Search the data for the word "intelligent" and copy each line that has it.

____

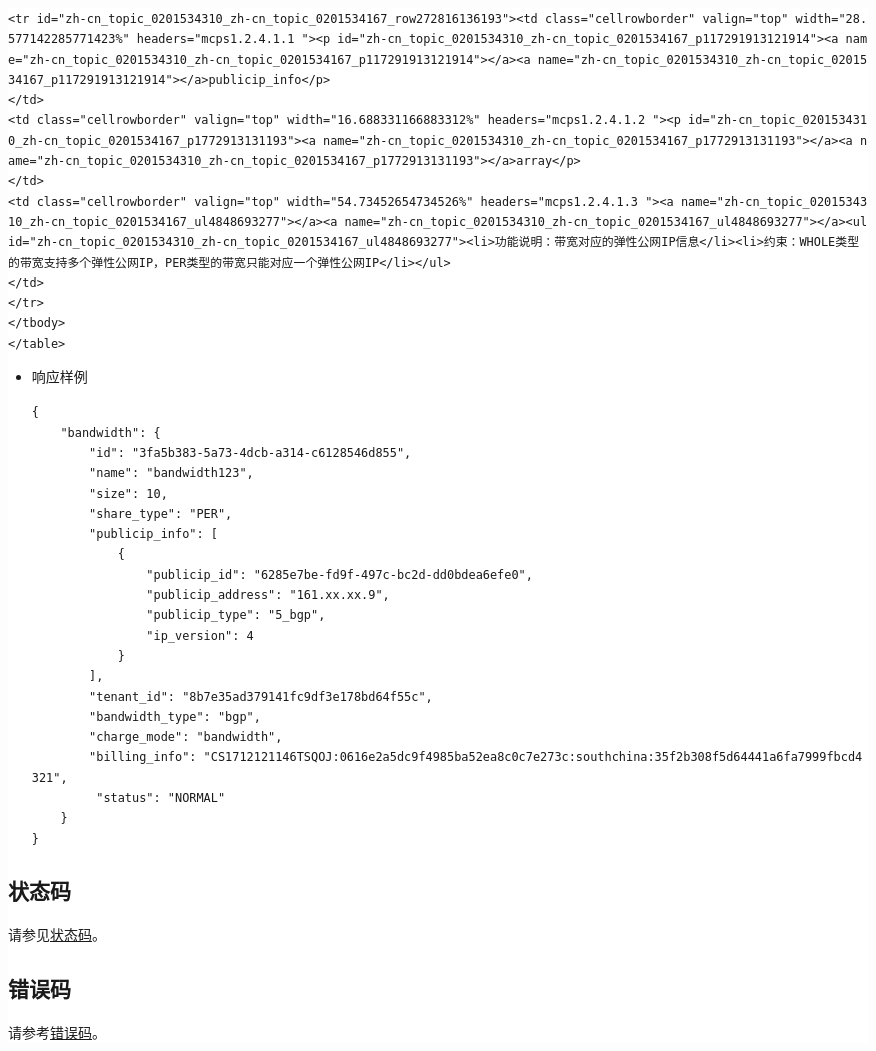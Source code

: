     <tr id="zh-cn_topic_0201534310_zh-cn_topic_0201534167_row272816136193"><td class="cellrowborder" valign="top" width="28.577142285771423%" headers="mcps1.2.4.1.1 "><p id="zh-cn_topic_0201534310_zh-cn_topic_0201534167_p117291913121914"><a name="zh-cn_topic_0201534310_zh-cn_topic_0201534167_p117291913121914"></a><a name="zh-cn_topic_0201534310_zh-cn_topic_0201534167_p117291913121914"></a>publicip_info</p>
    </td>
    <td class="cellrowborder" valign="top" width="16.688331166883312%" headers="mcps1.2.4.1.2 "><p id="zh-cn_topic_0201534310_zh-cn_topic_0201534167_p1772913131193"><a name="zh-cn_topic_0201534310_zh-cn_topic_0201534167_p1772913131193"></a><a name="zh-cn_topic_0201534310_zh-cn_topic_0201534167_p1772913131193"></a>array</p>
    </td>
    <td class="cellrowborder" valign="top" width="54.73452654734526%" headers="mcps1.2.4.1.3 "><a name="zh-cn_topic_0201534310_zh-cn_topic_0201534167_ul4848693277"></a><a name="zh-cn_topic_0201534310_zh-cn_topic_0201534167_ul4848693277"></a><ul id="zh-cn_topic_0201534310_zh-cn_topic_0201534167_ul4848693277"><li>功能说明：带宽对应的弹性公网IP信息</li><li>约束：WHOLE类型的带宽支持多个弹性公网IP，PER类型的带宽只能对应一个弹性公网IP</li></ul>
    </td>
    </tr>
    </tbody>
    </table>


-   响应样例

    ```
    {
        "bandwidth": {
            "id": "3fa5b383-5a73-4dcb-a314-c6128546d855",
            "name": "bandwidth123",
            "size": 10,
            "share_type": "PER",
            "publicip_info": [
                {
                    "publicip_id": "6285e7be-fd9f-497c-bc2d-dd0bdea6efe0",
                    "publicip_address": "161.xx.xx.9",
                    "publicip_type": "5_bgp",  
                    "ip_version": 4            
                }
            ],
            "tenant_id": "8b7e35ad379141fc9df3e178bd64f55c",
            "bandwidth_type": "bgp",
            "charge_mode": "bandwidth",
            "billing_info": "CS1712121146TSQOJ:0616e2a5dc9f4985ba52ea8c0c7e273c:southchina:35f2b308f5d64441a6fa7999fbcd4321",
             "status": "NORMAL" 
        }
    }
    ```


## 状态码<a name="zh-cn_topic_0201534310_section31981619"></a>

请参见[状态码](状态码.md#eip_api05_0001)。

## 错误码<a name="zh-cn_topic_0201534310_section85821649202813"></a>

请参考[错误码](错误码.md)。

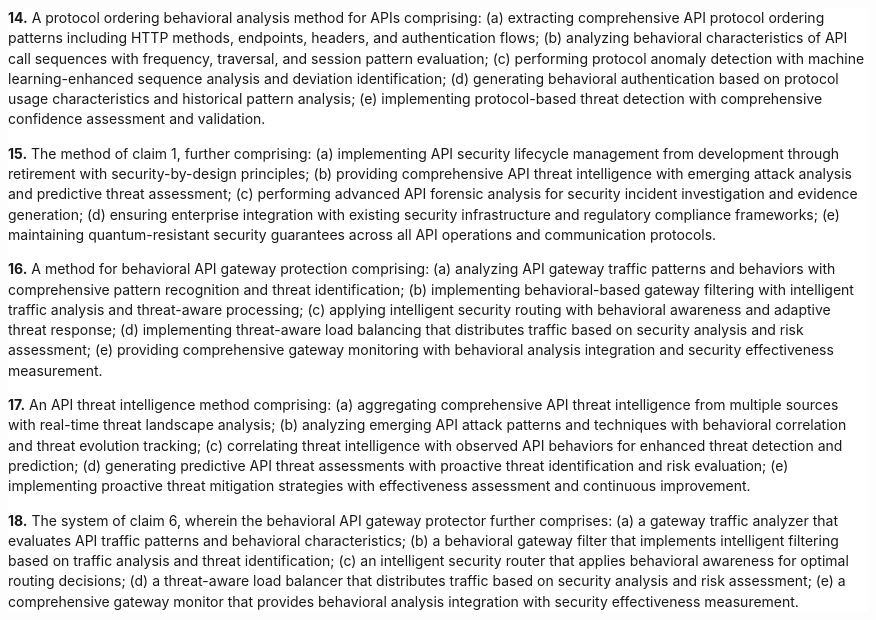 **14.** A protocol ordering behavioral analysis method for APIs comprising:
   (a) extracting comprehensive API protocol ordering patterns including HTTP methods, endpoints, headers, and authentication flows;
   (b) analyzing behavioral characteristics of API call sequences with frequency, traversal, and session pattern evaluation;
   (c) performing protocol anomaly detection with machine learning-enhanced sequence analysis and deviation identification;
   (d) generating behavioral authentication based on protocol usage characteristics and historical pattern analysis;
   (e) implementing protocol-based threat detection with comprehensive confidence assessment and validation.

**15.** The method of claim 1, further comprising:
   (a) implementing API security lifecycle management from development through retirement with security-by-design principles;
   (b) providing comprehensive API threat intelligence with emerging attack analysis and predictive threat assessment;
   (c) performing advanced API forensic analysis for security incident investigation and evidence generation;
   (d) ensuring enterprise integration with existing security infrastructure and regulatory compliance frameworks;
   (e) maintaining quantum-resistant security guarantees across all API operations and communication protocols.

**16.** A method for behavioral API gateway protection comprising:
   (a) analyzing API gateway traffic patterns and behaviors with comprehensive pattern recognition and threat identification;
   (b) implementing behavioral-based gateway filtering with intelligent traffic analysis and threat-aware processing;
   (c) applying intelligent security routing with behavioral awareness and adaptive threat response;
   (d) implementing threat-aware load balancing that distributes traffic based on security analysis and risk assessment;
   (e) providing comprehensive gateway monitoring with behavioral analysis integration and security effectiveness measurement.

**17.** An API threat intelligence method comprising:
   (a) aggregating comprehensive API threat intelligence from multiple sources with real-time threat landscape analysis;
   (b) analyzing emerging API attack patterns and techniques with behavioral correlation and threat evolution tracking;
   (c) correlating threat intelligence with observed API behaviors for enhanced threat detection and prediction;
   (d) generating predictive API threat assessments with proactive threat identification and risk evaluation;
   (e) implementing proactive threat mitigation strategies with effectiveness assessment and continuous improvement.

**18.** The system of claim 6, wherein the behavioral API gateway protector further comprises:
   (a) a gateway traffic analyzer that evaluates API traffic patterns and behavioral characteristics;
   (b) a behavioral gateway filter that implements intelligent filtering based on traffic analysis and threat identification;
   (c) an intelligent security router that applies behavioral awareness for optimal routing decisions;
   (d) a threat-aware load balancer that distributes traffic based on security analysis and risk assessment;
   (e) a comprehensive gateway monitor that provides behavioral analysis integration with security effectiveness measurement.
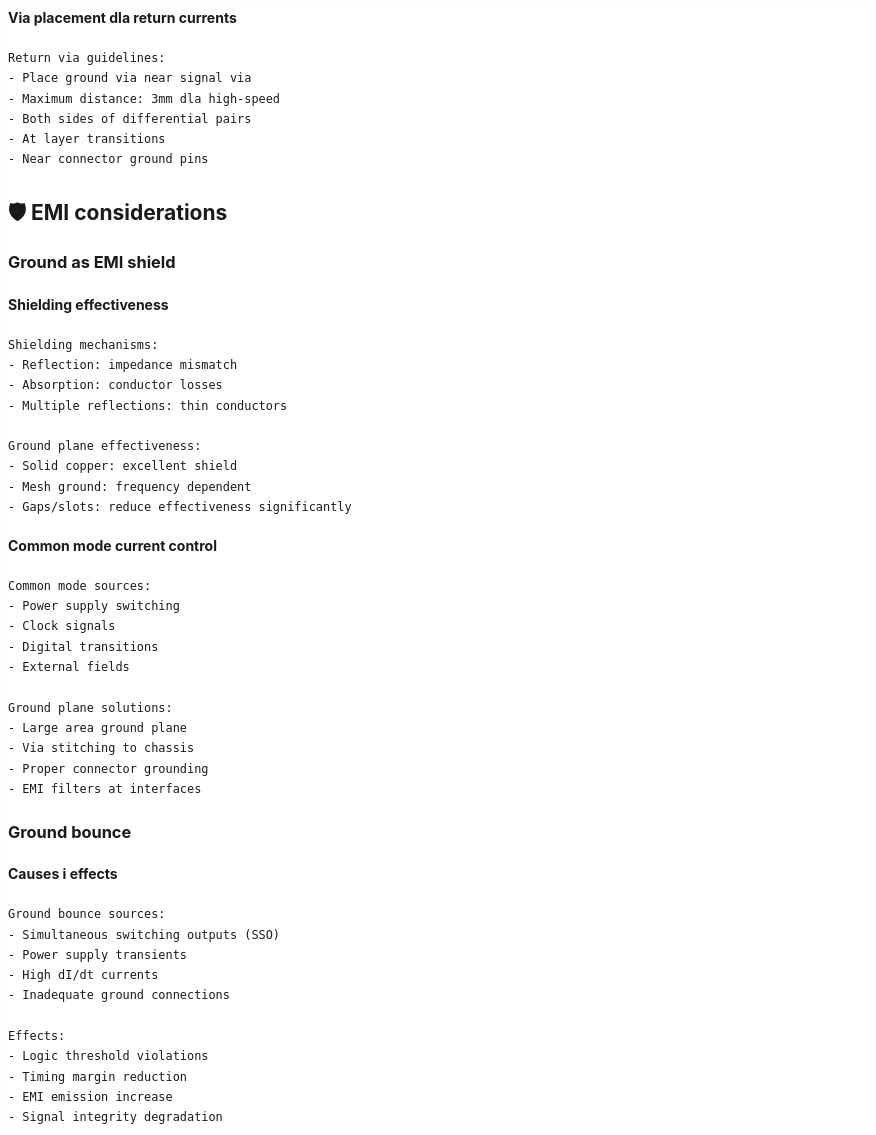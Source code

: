 #### Via placement dla return currents
```
Return via guidelines:
- Place ground via near signal via
- Maximum distance: 3mm dla high-speed
- Both sides of differential pairs
- At layer transitions
- Near connector ground pins
```

## 🛡️ EMI considerations

### Ground as EMI shield

#### Shielding effectiveness
```
Shielding mechanisms:
- Reflection: impedance mismatch
- Absorption: conductor losses
- Multiple reflections: thin conductors

Ground plane effectiveness:
- Solid copper: excellent shield
- Mesh ground: frequency dependent
- Gaps/slots: reduce effectiveness significantly
```

#### Common mode current control
```
Common mode sources:
- Power supply switching
- Clock signals
- Digital transitions
- External fields

Ground plane solutions:
- Large area ground plane
- Via stitching to chassis
- Proper connector grounding
- EMI filters at interfaces
```

### Ground bounce

#### Causes i effects
```
Ground bounce sources:
- Simultaneous switching outputs (SSO)
- Power supply transients  
- High dI/dt currents
- Inadequate ground connections

Effects:
- Logic threshold violations
- Timing margin reduction
- EMI emission increase
- Signal integrity degradation
```
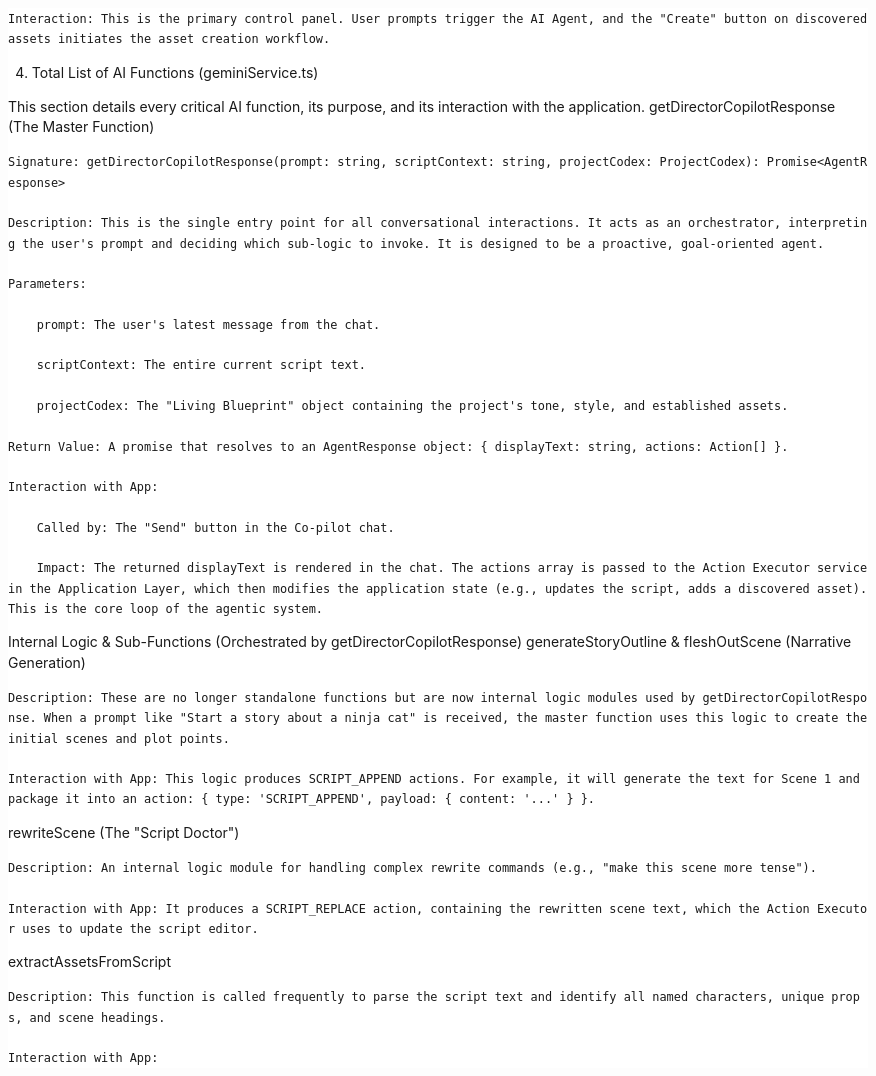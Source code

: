     Interaction: This is the primary control panel. User prompts trigger the AI Agent, and the "Create" button on discovered assets initiates the asset creation workflow.

4. Total List of AI Functions (geminiService.ts)

This section details every critical AI function, its purpose, and its interaction with the application.
getDirectorCopilotResponse (The Master Function)

    Signature: getDirectorCopilotResponse(prompt: string, scriptContext: string, projectCodex: ProjectCodex): Promise<AgentResponse>

    Description: This is the single entry point for all conversational interactions. It acts as an orchestrator, interpreting the user's prompt and deciding which sub-logic to invoke. It is designed to be a proactive, goal-oriented agent.

    Parameters:

        prompt: The user's latest message from the chat.

        scriptContext: The entire current script text.

        projectCodex: The "Living Blueprint" object containing the project's tone, style, and established assets.

    Return Value: A promise that resolves to an AgentResponse object: { displayText: string, actions: Action[] }.

    Interaction with App:

        Called by: The "Send" button in the Co-pilot chat.

        Impact: The returned displayText is rendered in the chat. The actions array is passed to the Action Executor service in the Application Layer, which then modifies the application state (e.g., updates the script, adds a discovered asset). This is the core loop of the agentic system.

Internal Logic & Sub-Functions (Orchestrated by getDirectorCopilotResponse)
generateStoryOutline & fleshOutScene (Narrative Generation)

    Description: These are no longer standalone functions but are now internal logic modules used by getDirectorCopilotResponse. When a prompt like "Start a story about a ninja cat" is received, the master function uses this logic to create the initial scenes and plot points.

    Interaction with App: This logic produces SCRIPT_APPEND actions. For example, it will generate the text for Scene 1 and package it into an action: { type: 'SCRIPT_APPEND', payload: { content: '...' } }.

rewriteScene (The "Script Doctor")

    Description: An internal logic module for handling complex rewrite commands (e.g., "make this scene more tense").

    Interaction with App: It produces a SCRIPT_REPLACE action, containing the rewritten scene text, which the Action Executor uses to update the script editor.

extractAssetsFromScript

    Description: This function is called frequently to parse the script text and identify all named characters, unique props, and scene headings.

    Interaction with App:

____

▶ **Solution**
   (b) implementing behavioral-based gateway filtering with intelligent traffic analysis and threat-aware processing;
   (c) applying intelligent security routing with behavioral awareness and adaptive threat response;
   (b) a behavioral gateway filter that implements intelligent filtering based on traffic analysis and threat identification;
   (c) an intelligent security router that applies behavioral awareness for optimal routing decisions;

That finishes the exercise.